What is required -> What follows is a set of records; give them all back exactly.

Records from a data source

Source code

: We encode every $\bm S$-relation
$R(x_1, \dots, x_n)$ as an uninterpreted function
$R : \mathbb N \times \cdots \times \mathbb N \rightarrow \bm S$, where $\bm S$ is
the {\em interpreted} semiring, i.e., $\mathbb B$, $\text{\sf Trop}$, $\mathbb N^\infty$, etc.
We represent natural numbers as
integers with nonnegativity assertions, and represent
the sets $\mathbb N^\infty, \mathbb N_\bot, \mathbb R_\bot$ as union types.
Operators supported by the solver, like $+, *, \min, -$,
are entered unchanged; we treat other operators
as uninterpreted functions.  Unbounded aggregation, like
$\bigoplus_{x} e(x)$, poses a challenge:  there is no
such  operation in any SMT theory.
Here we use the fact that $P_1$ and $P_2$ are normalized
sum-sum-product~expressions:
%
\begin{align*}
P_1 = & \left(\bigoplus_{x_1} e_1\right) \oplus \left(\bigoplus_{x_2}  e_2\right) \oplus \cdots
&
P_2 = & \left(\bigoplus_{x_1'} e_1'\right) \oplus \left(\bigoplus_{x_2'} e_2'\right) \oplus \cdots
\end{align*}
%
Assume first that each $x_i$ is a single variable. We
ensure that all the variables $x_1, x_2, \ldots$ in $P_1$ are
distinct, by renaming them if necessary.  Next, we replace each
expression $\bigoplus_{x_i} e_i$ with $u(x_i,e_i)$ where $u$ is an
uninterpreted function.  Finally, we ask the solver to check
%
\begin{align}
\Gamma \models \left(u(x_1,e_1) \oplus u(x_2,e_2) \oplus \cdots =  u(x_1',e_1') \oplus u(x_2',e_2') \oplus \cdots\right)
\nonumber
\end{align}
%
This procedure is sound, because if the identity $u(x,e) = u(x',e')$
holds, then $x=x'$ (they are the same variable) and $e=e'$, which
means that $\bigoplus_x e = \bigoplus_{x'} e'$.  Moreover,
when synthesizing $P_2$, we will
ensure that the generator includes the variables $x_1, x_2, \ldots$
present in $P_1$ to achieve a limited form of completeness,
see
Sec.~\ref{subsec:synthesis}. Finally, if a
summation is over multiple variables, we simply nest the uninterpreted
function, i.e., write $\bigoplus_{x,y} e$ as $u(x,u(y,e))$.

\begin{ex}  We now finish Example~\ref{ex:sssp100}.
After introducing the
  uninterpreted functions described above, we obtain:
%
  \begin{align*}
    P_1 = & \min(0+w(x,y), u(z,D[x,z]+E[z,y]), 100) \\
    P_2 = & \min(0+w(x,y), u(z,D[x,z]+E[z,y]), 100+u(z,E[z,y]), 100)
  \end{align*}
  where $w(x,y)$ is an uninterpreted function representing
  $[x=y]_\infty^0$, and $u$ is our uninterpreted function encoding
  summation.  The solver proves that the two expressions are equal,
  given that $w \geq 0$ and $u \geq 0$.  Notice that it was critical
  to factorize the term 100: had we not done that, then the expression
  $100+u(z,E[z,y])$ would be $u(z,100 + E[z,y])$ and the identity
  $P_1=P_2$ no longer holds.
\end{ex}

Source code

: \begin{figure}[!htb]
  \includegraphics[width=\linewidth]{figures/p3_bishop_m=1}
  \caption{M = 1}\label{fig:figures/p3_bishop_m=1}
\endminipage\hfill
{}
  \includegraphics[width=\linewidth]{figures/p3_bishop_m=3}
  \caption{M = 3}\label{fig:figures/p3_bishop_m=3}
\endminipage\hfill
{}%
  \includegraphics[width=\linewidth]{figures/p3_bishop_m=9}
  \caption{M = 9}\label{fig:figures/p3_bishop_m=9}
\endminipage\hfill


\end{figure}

Output below ->
Source code

: We encode every $\bm S$-relation
$R(x_1, \dots, x_n)$ as an uninterpreted function
$R : \mathbb N \times \cdots \times \mathbb N \rightarrow \bm S$, where $\bm S$ is
the {\em interpreted} semiring, i.e., $\mathbb B$, $\text{\sf Trop}$, $\mathbb N^\infty$, etc.
We represent natural numbers as
integers with nonnegativity assertions, and represent
the sets $\mathbb N^\infty, \mathbb N_\bot, \mathbb R_\bot$ as union types.
Operators supported by the solver, like $+, *, \min, -$,
are entered unchanged; we treat other operators
as uninterpreted functions.  Unbounded aggregation, like
$\bigoplus_{x} e(x)$, poses a challenge:  there is no
such  operation in any SMT theory.
Here we use the fact that $P_1$ and $P_2$ are normalized
sum-sum-product~expressions:
%
\begin{align*}
P_1 = & \left(\bigoplus_{x_1} e_1\right) \oplus \left(\bigoplus_{x_2}  e_2\right) \oplus \cdots
&
P_2 = & \left(\bigoplus_{x_1'} e_1'\right) \oplus \left(\bigoplus_{x_2'} e_2'\right) \oplus \cdots
\end{align*}
%
Assume first that each $x_i$ is a single variable. We
ensure that all the variables $x_1, x_2, \ldots$ in $P_1$ are
distinct, by renaming them if necessary.  Next, we replace each
expression $\bigoplus_{x_i} e_i$ with $u(x_i,e_i)$ where $u$ is an
uninterpreted function.  Finally, we ask the solver to check
%
\begin{align}
\Gamma \models \left(u(x_1,e_1) \oplus u(x_2,e_2) \oplus \cdots =  u(x_1',e_1') \oplus u(x_2',e_2') \oplus \cdots\right)
\nonumber
\end{align}
%
This procedure is sound, because if the identity $u(x,e) = u(x',e')$
holds, then $x=x'$ (they are the same variable) and $e=e'$, which
means that $\bigoplus_x e = \bigoplus_{x'} e'$.  Moreover,
when synthesizing $P_2$, we will
ensure that the generator includes the variables $x_1, x_2, \ldots$
present in $P_1$ to achieve a limited form of completeness,
see
Sec.~\ref{subsec:synthesis}. Finally, if a
summation is over multiple variables, we simply nest the uninterpreted
function, i.e., write $\bigoplus_{x,y} e$ as $u(x,u(y,e))$.

\begin{ex}  We now finish Example~\ref{ex:sssp100}.
After introducing the
  uninterpreted functions described above, we obtain:
%
  \begin{align*}
    P_1 = & \min(0+w(x,y), u(z,D[x,z]+E[z,y]), 100) \\
    P_2 = & \min(0+w(x,y), u(z,D[x,z]+E[z,y]), 100+u(z,E[z,y]), 100)
  \end{align*}
  where $w(x,y)$ is an uninterpreted function representing
  $[x=y]_\infty^0$, and $u$ is our uninterpreted function encoding
  summation.  The solver proves that the two expressions are equal,
  given that $w \geq 0$ and $u \geq 0$.  Notice that it was critical
  to factorize the term 100: had we not done that, then the expression
  $100+u(z,E[z,y])$ would be $u(z,100 + E[z,y])$ and the identity
  $P_1=P_2$ no longer holds.
\end{ex}

Source code

: \begin{figure}[!htb]
  \includegraphics[width=\linewidth]{figures/p3_bishop_m=1}
  \caption{M = 1}\label{fig:figures/p3_bishop_m=1}
\endminipage\hfill
{}
  \includegraphics[width=\linewidth]{figures/p3_bishop_m=3}
  \caption{M = 3}\label{fig:figures/p3_bishop_m=3}
\endminipage\hfill
{}%
  \includegraphics[width=\linewidth]{figures/p3_bishop_m=9}
  \caption{M = 9}\label{fig:figures/p3_bishop_m=9}
\endminipage\hfill


\end{figure}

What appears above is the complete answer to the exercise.